Further, a rear longitudinal beam front sealing plate and a rear longitudinal beam rear sealing plate are arranged at the rear part of the left rear longitudinal beam cavity; the lower edge and two side edges of the rear longitudinal beam front sealing plate are connected with the rear section of the rear longitudinal beam reinforcing piece, the left rear longitudinal beam and the rear cross beam through spot welding; the lower edge and the two side edges of the rear longitudinal beam rear sealing plate are connected with the left rear longitudinal beam and the rear cross beam through spot welding.

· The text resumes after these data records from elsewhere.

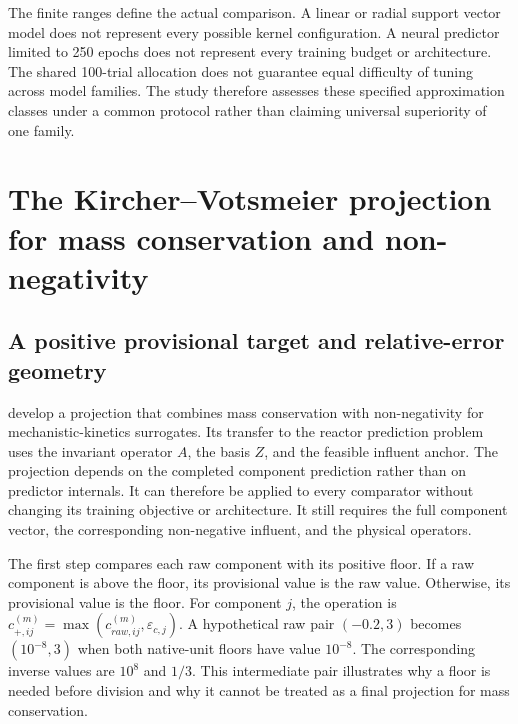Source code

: The finite ranges define the actual comparison. A linear or radial support vector model does not represent every possible kernel configuration. A neural predictor limited to 250 epochs does not represent every training budget or architecture. The shared 100-trial allocation does not guarantee equal difficulty of tuning across model families. The study therefore assesses these specified approximation classes under a common protocol rather than claiming universal superiority of one family.

\section{The Kircher--Votsmeier projection for mass conservation and non-negativity}

\subsection{A positive provisional target and relative-error geometry}

\citet{KircherVotsmeier2025} develop a projection that combines mass conservation with non-negativity for mechanistic-kinetics surrogates. Its transfer to the reactor prediction problem uses the invariant operator $A$, the basis $Z$, and the feasible influent anchor. The projection depends on the completed component prediction rather than on predictor internals. It can therefore be applied to every comparator without changing its training objective or architecture. It still requires the full component vector, the corresponding non-negative influent, and the physical operators.

The first step compares each raw component with its positive floor. If a raw component is above the floor, its provisional value is the raw value. Otherwise, its provisional value is the floor. For component $j$, the operation is $c_{+,ij}^{(m)}=\max(c_{raw,ij}^{(m)},\varepsilon_{c,j})$. A hypothetical raw pair $(-0.2,3)$ becomes $(10^{-8},3)$ when both native-unit floors have value $10^{-8}$. The corresponding inverse values are $10^8$ and $1/3$. This intermediate pair illustrates why a floor is needed before division and why it cannot be treated as a final projection for mass conservation.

Furthermore, a cross beam connecting plate is arranged at the lap joint of the front section of the rear longitudinal beam reinforcing part and the rear section of the rear longitudinal beam reinforcing part, and the cross beam connecting plate is used as a front mounting point of the rear auxiliary frame connecting part.

Furthermore, a nut pipe reinforcing plate is arranged at the lap joint position of the front section of the rear longitudinal beam reinforcing part and the rear section of the rear longitudinal beam reinforcing part in the left rear longitudinal beam cavity.

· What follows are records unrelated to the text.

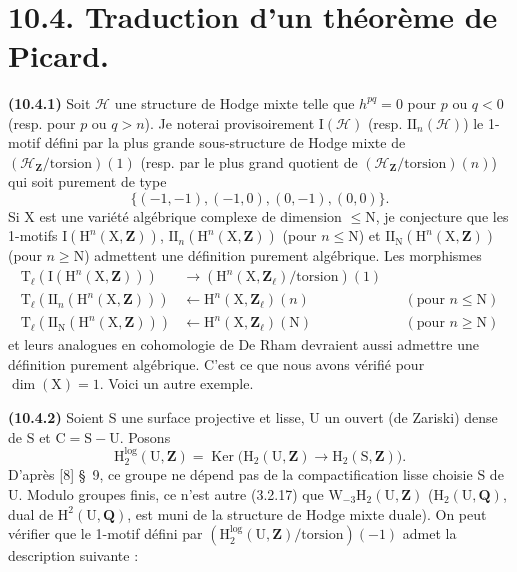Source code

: \documentclass[11pt,leqno]{article}
\newcommand{\Page}[1]{\ifvmode\noindent\else\unskip\ \fi{\footnotesize\textcolor{gray}{[p.\,#1]}}\ \ignorespaces}
\begin{document}
\Page{75}
\section*{10.4. Traduction d’un théorème de Picard.}

\textbf{(10.4.1)} Soit \(\mathcal{H}\) une structure de Hodge mixte telle que \(h^{pq}=0\) pour \(p\) ou \(q<0\) (resp. pour \(p\) ou \(q>n\)). Je noterai provisoirement \(\mathrm{I}(\mathcal{H})\) (resp. \(\mathrm{II}_n(\mathcal{H})\)) le 1-motif défini par la plus grande sous-structure de Hodge mixte de \((\mathcal{H}_{\mathbf{Z}}/\mathrm{torsion})(1)\) (resp. par le plus grand quotient de \((\mathcal{H}_{\mathbf{Z}}/\mathrm{torsion})(n)\)) qui soit purement de type
\[
\{(-1,-1),(-1,0),(0,-1),(0,0)\}.
\]
Si \(\mathrm{X}\) est une variété algébrique complexe de dimension \(\leq\mathrm{N}\), je conjecture que les 1-motifs \(\mathrm{I}(\mathrm{H}^{n}(\mathrm{X},\mathbf{Z}))\), \(\mathrm{II}_n(\mathrm{H}^{n}(\mathrm{X},\mathbf{Z}))\) (pour \(n\leq\mathrm{N}\)) et \(\mathrm{II}_{\mathrm{N}}(\mathrm{H}^{n}(\mathrm{X},\mathbf{Z}))\) (pour \(n\geq\mathrm{N}\)) admettent une définition purement algébrique. Les morphismes
\[
\begin{aligned}
\mathrm{T}_{\ell}(\mathrm{I}(\mathrm{H}^{n}(\mathrm{X},\mathbf{Z})))
 &\longrightarrow
 (\mathrm{H}^{n}(\mathrm{X},\mathbf{Z}_{\ell})/\mathrm{torsion})(1)\\
\mathrm{T}_{\ell}(\mathrm{II}_n(\mathrm{H}^{n}(\mathrm{X},\mathbf{Z})))
 &\longleftarrow
 \mathrm{H}^{n}(\mathrm{X},\mathbf{Z}_{\ell})(n)
 &&(\text{pour }n\leq\mathrm{N})\\
\mathrm{T}_{\ell}(\mathrm{II}_{\mathrm{N}}(\mathrm{H}^{n}(\mathrm{X},\mathbf{Z})))
 &\longleftarrow
 \mathrm{H}^{n}(\mathrm{X},\mathbf{Z}_{\ell})(\mathrm{N})
 &&(\text{pour }n\geq\mathrm{N})
\end{aligned}
\]
et leurs analogues en cohomologie de De Rham devraient aussi admettre une définition purement algébrique. C’est ce que nous avons vérifié pour \(\dim(\mathrm{X})=1\). Voici un autre exemple.

\textbf{(10.4.2)} Soient \(\mathrm{S}\) une surface projective et lisse, \(\mathrm{U}\) un ouvert (de Zariski) dense de \(\mathrm{S}\) et \(\mathrm{C}=\mathrm{S}-\mathrm{U}\). Posons
\[
\mathrm{H}^{\log}_{2}(\mathrm{U},\mathbf{Z})
=\operatorname{Ker}\bigl(
\mathrm{H}_{2}(\mathrm{U},\mathbf{Z})
\to\mathrm{H}_{2}(\mathrm{S},\mathbf{Z})\bigr).
\]
D’après [8] \S~9, ce groupe ne dépend pas de la compactification lisse choisie \(\mathrm{S}\) de \(\mathrm{U}\). Modulo groupes finis, ce n’est autre (3.2.17) que \(\mathrm{W}_{-3}\mathrm{H}_{2}(\mathrm{U},\mathbf{Z})\) (\(\mathrm{H}_{2}(\mathrm{U},\mathbf{Q})\), dual de \(\mathrm{H}^{2}(\mathrm{U},\mathbf{Q})\), est muni de la structure de Hodge mixte duale). On peut vérifier que le 1-motif défini par \((\mathrm{H}^{\log}_{2}(\mathrm{U},\mathbf{Z})/\mathrm{torsion})(-1)\) admet la description suivante :
\end{document}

Furthermore, the rear floor panel is fixed on the rear floor framework in a screwing and welding mode.

The invention has the beneficial effects that:

on the basis of meeting the structural requirements of a rear motor and a rear suspension, under the conditions that the Z-direction height difference of a rear longitudinal beam is large, the Y-direction difference is also large and the tire envelope must be met, a middle cross beam and an upper cross beam are additionally arranged at the position where the force transmission path of the rear longitudinal beam changes suddenly, and a reinforcing structure is arranged in a cavity of the rear longitudinal beam, so that the conditions that the force transmission path of the rear longitudinal beam is not smooth and the torque loss is serious are improved, the requirements of fatigue durability and NVH performance are met, and the severe requirement of five-star rear collision is also met.

Drawings

FIG. 1 is a schematic (partial) external view of the present invention;

FIG. 2 is a schematic view of the rear floor framework of the present invention;

FIG. 3 is a schematic view of the cavity of the right rear stringer (or left rear stringer) of the rear floor frame;

fig. 4 is a bottom view of the rear floor frame of the present invention.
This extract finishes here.